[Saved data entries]
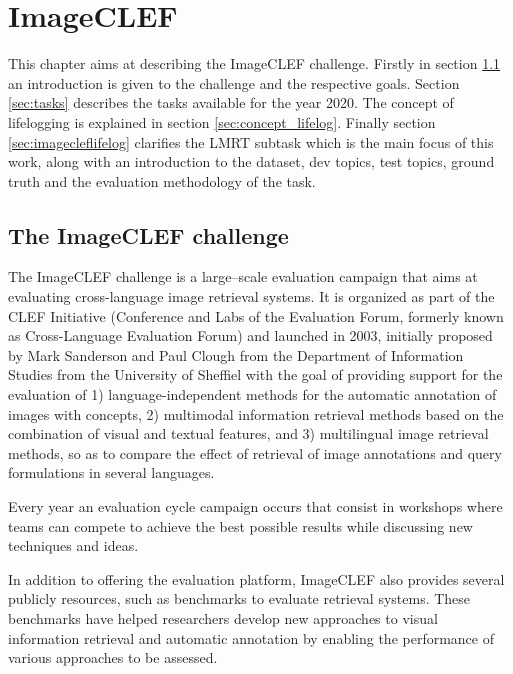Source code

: \cleardoublepage

\chapter{ImageCLEF}
\label{ch:imageclef}

This chapter aims at describing the ImageCLEF challenge. Firstly in section \ref{sec:introduct} an introduction is given to the challenge and the respective goals. Section \ref{sec:tasks} describes the tasks available for the year 2020. The concept of lifelogging is explained in section \ref{sec:concept_lifelog}. Finally section \ref{sec:imagecleflifelog} clarifies the LMRT subtask which is the main focus of this work, along with an introduction to the dataset, dev topics, test topics, ground truth and the evaluation methodology of the task.



\section{The ImageCLEF challenge}
\label{sec:introduct}

The ImageCLEF challenge is a large–scale evaluation campaign that aims at evaluating cross-language image retrieval systems. It is organized as part of the CLEF Initiative (Conference and Labs of the Evaluation Forum, formerly known as Cross-Language Evaluation Forum) and launched in  2003, initially proposed by Mark Sanderson and Paul Clough from the Department of Information Studies from the University of Sheffiel with the goal of providing support for the evaluation of 1) language-independent methods for the automatic annotation of images with concepts, 2) multimodal information retrieval methods based on the combination of visual and textual features, and 3) multilingual image retrieval methods, so as to compare the effect of retrieval of image annotations and query formulations in several languages.


Every year an evaluation cycle campaign occurs that consist in workshops where teams can compete to achieve the best possible results while discussing new techniques and ideas. 

In addition to offering the evaluation platform, ImageCLEF also provides several publicly resources, such as benchmarks to evaluate retrieval systems. These benchmarks have helped researchers develop new approaches to visual information retrieval and automatic annotation by enabling the performance of various approaches to be assessed.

## [YOUR ASSIGNMENT]
Every line holding the string "label" should be copied here, so please find those lines in the data.

## [RESULT OF THE EXERCISE]
\label{ch:imageclef}
\label{sec:introduct}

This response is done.